▶ _Available data_
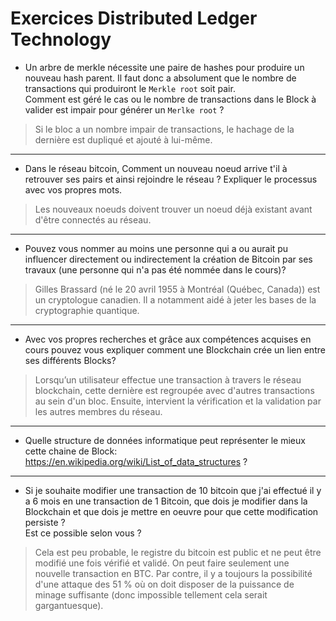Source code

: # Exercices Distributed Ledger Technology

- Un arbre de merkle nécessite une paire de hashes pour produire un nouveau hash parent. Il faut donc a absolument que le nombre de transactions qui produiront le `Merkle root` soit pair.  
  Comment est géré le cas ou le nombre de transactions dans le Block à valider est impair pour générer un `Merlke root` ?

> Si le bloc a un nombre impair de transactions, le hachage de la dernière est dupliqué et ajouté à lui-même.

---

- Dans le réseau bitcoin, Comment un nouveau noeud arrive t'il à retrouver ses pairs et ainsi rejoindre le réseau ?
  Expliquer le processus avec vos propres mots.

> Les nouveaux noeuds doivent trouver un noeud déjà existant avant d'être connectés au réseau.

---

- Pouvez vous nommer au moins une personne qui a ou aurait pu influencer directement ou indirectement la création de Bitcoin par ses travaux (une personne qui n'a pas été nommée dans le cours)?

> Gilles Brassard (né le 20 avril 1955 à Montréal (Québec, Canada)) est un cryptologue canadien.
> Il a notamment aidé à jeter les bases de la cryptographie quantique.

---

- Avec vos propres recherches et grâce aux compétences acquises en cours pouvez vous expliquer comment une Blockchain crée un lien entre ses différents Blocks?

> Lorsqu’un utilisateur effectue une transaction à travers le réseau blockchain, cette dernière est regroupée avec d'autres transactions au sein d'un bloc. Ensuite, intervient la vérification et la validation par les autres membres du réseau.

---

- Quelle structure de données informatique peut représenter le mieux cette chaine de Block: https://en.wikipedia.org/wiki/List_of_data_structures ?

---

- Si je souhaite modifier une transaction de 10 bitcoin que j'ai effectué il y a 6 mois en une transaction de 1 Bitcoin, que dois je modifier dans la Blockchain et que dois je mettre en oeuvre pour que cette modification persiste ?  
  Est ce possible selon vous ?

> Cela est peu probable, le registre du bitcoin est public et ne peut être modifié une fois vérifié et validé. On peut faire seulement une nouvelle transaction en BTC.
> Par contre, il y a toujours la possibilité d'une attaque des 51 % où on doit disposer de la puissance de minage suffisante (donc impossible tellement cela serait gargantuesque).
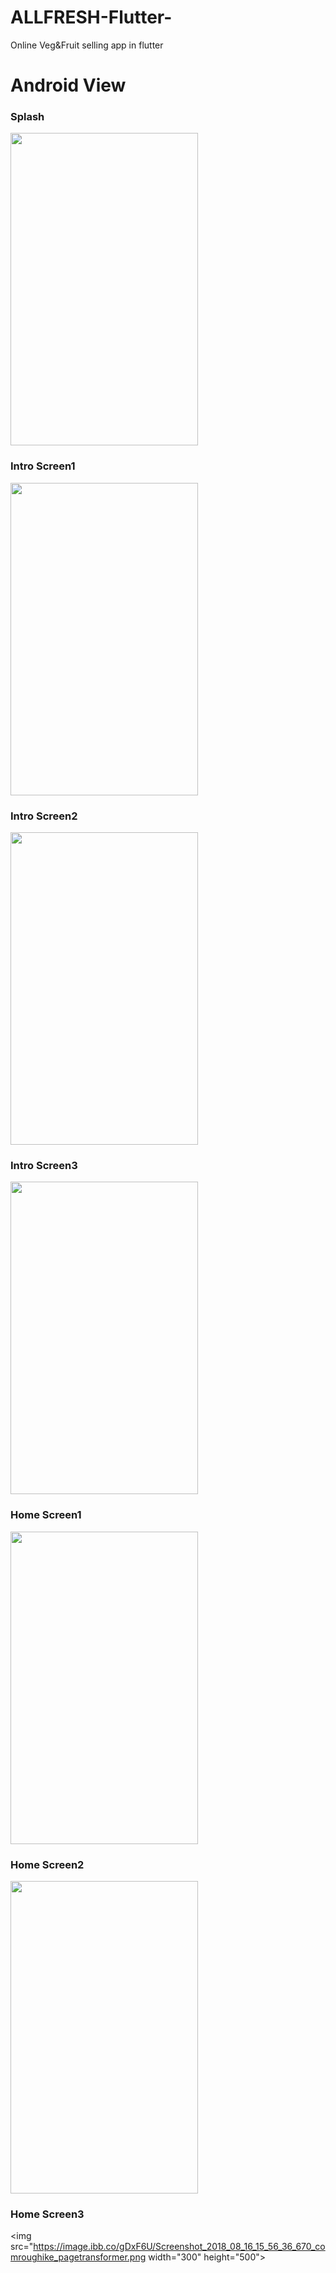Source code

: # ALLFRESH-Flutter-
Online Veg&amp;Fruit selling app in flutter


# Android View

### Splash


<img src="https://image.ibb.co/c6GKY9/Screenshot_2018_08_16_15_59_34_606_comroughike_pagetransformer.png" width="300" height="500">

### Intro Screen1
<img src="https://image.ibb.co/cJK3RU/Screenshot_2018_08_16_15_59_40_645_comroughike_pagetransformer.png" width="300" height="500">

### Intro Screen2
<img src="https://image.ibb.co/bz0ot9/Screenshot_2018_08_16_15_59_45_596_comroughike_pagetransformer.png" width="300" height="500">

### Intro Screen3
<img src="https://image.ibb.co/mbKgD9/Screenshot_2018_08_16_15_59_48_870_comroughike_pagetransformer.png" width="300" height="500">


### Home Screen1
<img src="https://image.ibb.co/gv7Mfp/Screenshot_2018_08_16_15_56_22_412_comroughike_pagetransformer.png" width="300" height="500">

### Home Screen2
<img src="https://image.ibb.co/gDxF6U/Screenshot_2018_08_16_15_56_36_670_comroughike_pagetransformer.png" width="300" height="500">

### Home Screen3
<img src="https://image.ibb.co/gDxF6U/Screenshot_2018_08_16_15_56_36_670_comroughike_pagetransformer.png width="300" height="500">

▶ _Work instruction_
Write out again, exactly, only the lines from the beginning of the material above to the line that holds "Comment est géré", both ends included, and no pictures.

▶ _Exercise solution_
Source code

: # Exercices Distributed Ledger Technology

- Un arbre de merkle nécessite une paire de hashes pour produire un nouveau hash parent. Il faut donc a absolument que le nombre de transactions qui produiront le `Merkle root` soit pair.  
  Comment est géré le cas ou le nombre de transactions dans le Block à valider est impair pour générer un `Merlke root` ?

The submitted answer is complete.